Screening reconciliation must complete before annotation reconciliation can proceed on the same study. If a study is excluded during screening reconciliation, it is never reconciled for annotations -- this saves work and avoids meaningless reconciliation effort.

Bulk Operations

Bulk Approve

When all screeners agree on a study's decision (and reason, if excluding), the study can be approved in bulk:

  1. Navigate to the stage's Screening Reconciliation tab.
  2. The dashboard shows how many studies are eligible for bulk approval.
  3. Click Bulk Approve. The system creates authoritative screening outcomes for each unanimous study.

Bypass Criteria

Project administrators can configure rules to skip reconciliation for specific cases. For example, if both reviewers exclude a study but give different reasons, the administrator might configure the system to accept the exclusion without reconciling the reason (since the study is excluded regardless).

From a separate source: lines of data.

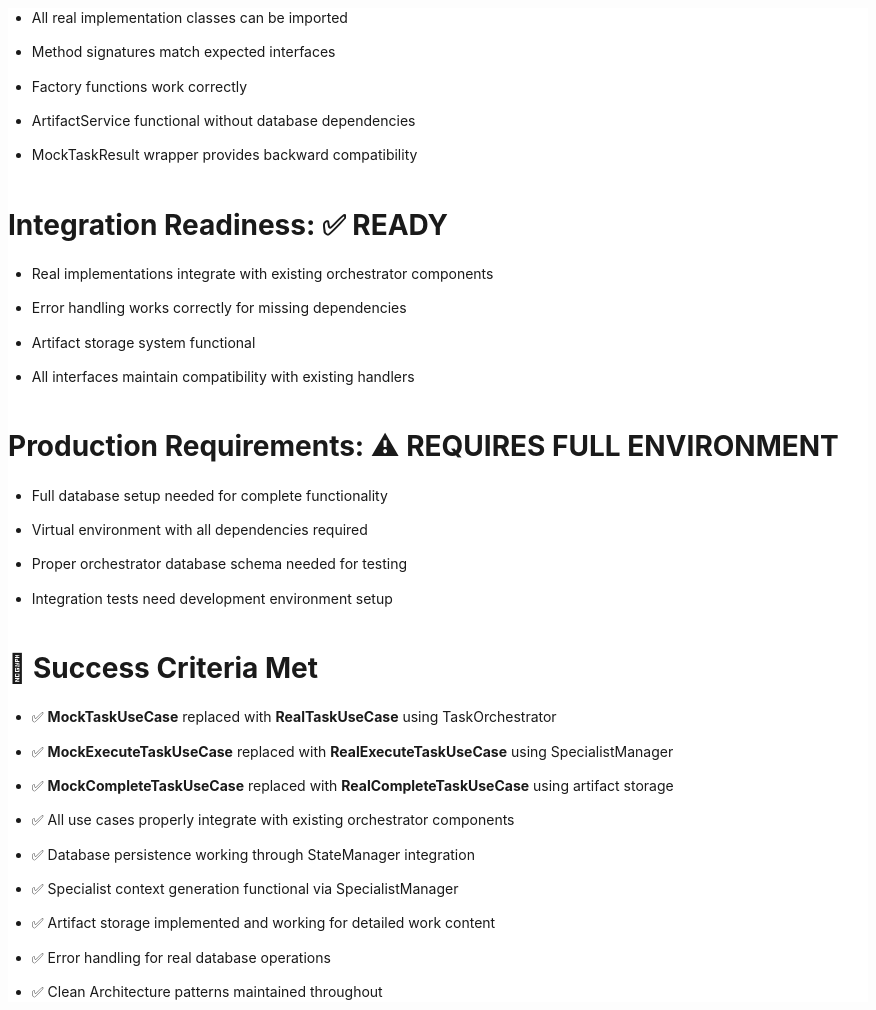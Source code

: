 - All real implementation classes can be imported

- Method signatures match expected interfaces

- Factory functions work correctly

- ArtifactService functional without database dependencies

- MockTaskResult wrapper provides backward compatibility

#

#

# Integration Readiness: ✅ READY

- Real implementations integrate with existing orchestrator components

- Error handling works correctly for missing dependencies

- Artifact storage system functional

- All interfaces maintain compatibility with existing handlers

#

#

# Production Requirements: ⚠️ REQUIRES FULL ENVIRONMENT

- Full database setup needed for complete functionality

- Virtual environment with all dependencies required

- Proper orchestrator database schema needed for testing

- Integration tests need development environment setup

#

# 🎯 Success Criteria Met

- ✅ **MockTaskUseCase** replaced with **RealTaskUseCase** using TaskOrchestrator

- ✅ **MockExecuteTaskUseCase** replaced with **RealExecuteTaskUseCase** using SpecialistManager  

- ✅ **MockCompleteTaskUseCase** replaced with **RealCompleteTaskUseCase** using artifact storage

- ✅ All use cases properly integrate with existing orchestrator components

- ✅ Database persistence working through StateManager integration

- ✅ Specialist context generation functional via SpecialistManager

- ✅ Artifact storage implemented and working for detailed work content

- ✅ Error handling for real database operations

- ✅ Clean Architecture patterns maintained throughout
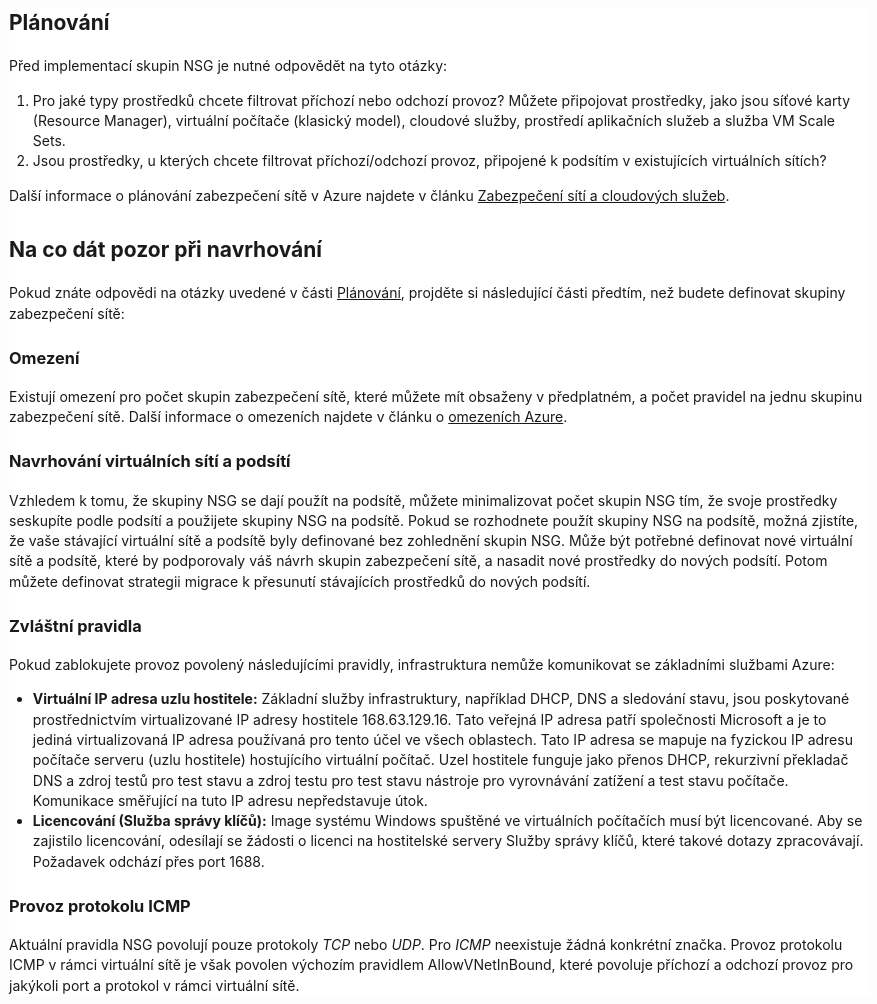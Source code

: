 ## <a name="planning"></a>Plánování
Před implementací skupin NSG je nutné odpovědět na tyto otázky:

1. Pro jaké typy prostředků chcete filtrovat příchozí nebo odchozí provoz? Můžete připojovat prostředky, jako jsou síťové karty (Resource Manager), virtuální počítače (klasický model), cloudové služby, prostředí aplikačních služeb a služba VM Scale Sets. 
2. Jsou prostředky, u kterých chcete filtrovat příchozí/odchozí provoz, připojené k podsítím v existujících virtuálních sítích?

Další informace o plánování zabezpečení sítě v Azure najdete v článku [Zabezpečení sítí a cloudových služeb](../best-practices-network-security.md). 

## <a name="design-considerations"></a>Na co dát pozor při navrhování
Pokud znáte odpovědi na otázky uvedené v části [Plánování](#Planning), projděte si následující části předtím, než budete definovat skupiny zabezpečení sítě:

### <a name="limits"></a>Omezení
Existují omezení pro počet skupin zabezpečení sítě, které můžete mít obsaženy v předplatném, a počet pravidel na jednu skupinu zabezpečení sítě. Další informace o omezeních najdete v článku o [omezeních Azure](../azure-subscription-service-limits.md#networking-limits).

### <a name="vnet-and-subnet-design"></a>Navrhování virtuálních sítí a podsítí
Vzhledem k tomu, že skupiny NSG se dají použít na podsítě, můžete minimalizovat počet skupin NSG tím, že svoje prostředky seskupíte podle podsítí a použijete skupiny NSG na podsítě.  Pokud se rozhodnete použít skupiny NSG na podsítě, možná zjistíte, že vaše stávající virtuální sítě a podsítě byly definované bez zohlednění skupin NSG. Může být potřebné definovat nové virtuální sítě a podsítě, které by podporovaly váš návrh skupin zabezpečení sítě, a nasadit nové prostředky do nových podsítí. Potom můžete definovat strategii migrace k přesunutí stávajících prostředků do nových podsítí. 

### <a name="special-rules"></a>Zvláštní pravidla
Pokud zablokujete provoz povolený následujícími pravidly, infrastruktura nemůže komunikovat se základními službami Azure:

* **Virtuální IP adresa uzlu hostitele:** Základní služby infrastruktury, například DHCP, DNS a sledování stavu, jsou poskytované prostřednictvím virtualizované IP adresy hostitele 168.63.129.16. Tato veřejná IP adresa patří společnosti Microsoft a je to jediná virtualizovaná IP adresa používaná pro tento účel ve všech oblastech. Tato IP adresa se mapuje na fyzickou IP adresu počítače serveru (uzlu hostitele) hostujícího virtuální počítač. Uzel hostitele funguje jako přenos DHCP, rekurzivní překladač DNS a zdroj testů pro test stavu a zdroj testu pro test stavu nástroje pro vyrovnávání zatížení a test stavu počítače. Komunikace směřující na tuto IP adresu nepředstavuje útok.
* **Licencování (Služba správy klíčů):** Image systému Windows spuštěné ve virtuálních počítačích musí být licencované. Aby se zajistilo licencování, odesílají se žádosti o licenci na hostitelské servery Služby správy klíčů, které takové dotazy zpracovávají. Požadavek odchází přes port 1688.

### <a name="icmp-traffic"></a>Provoz protokolu ICMP
Aktuální pravidla NSG povolují pouze protokoly *TCP* nebo *UDP*. Pro *ICMP* neexistuje žádná konkrétní značka. Provoz protokolu ICMP v rámci virtuální sítě je však povolen výchozím pravidlem AllowVNetInBound, které povoluje příchozí a odchozí provoz pro jakýkoli port a protokol v rámci virtuální sítě.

Understanding Screening Authority

Every screening decision records how the final outcome was determined:

Resolution Type Meaning
Single Reviewer One reviewer's decision was sufficient (single-reviewer agreement mode)
Reviewer Agreement Two reviewers agreed independently
Manual Reconciliation A reconciler resolved a disagreement

This resolution type appears in data exports and PRISMA reports, providing a complete audit trail of how each study's screening outcome was determined.

Optional Configuration

Structured exclusion reasons are optional. Teams that prefer the current simple include/exclude workflow are unaffected. The feature is configured per Screening Profile:

  • When exclusion reasons are enabled: The structured form appears whenever a reviewer clicks Exclude
  • When exclusion reasons are disabled: Clicking Exclude records a simple binary decision (the current behaviour)

Your project administrator chooses whether to require reasons when creating or configuring a Screening Profile.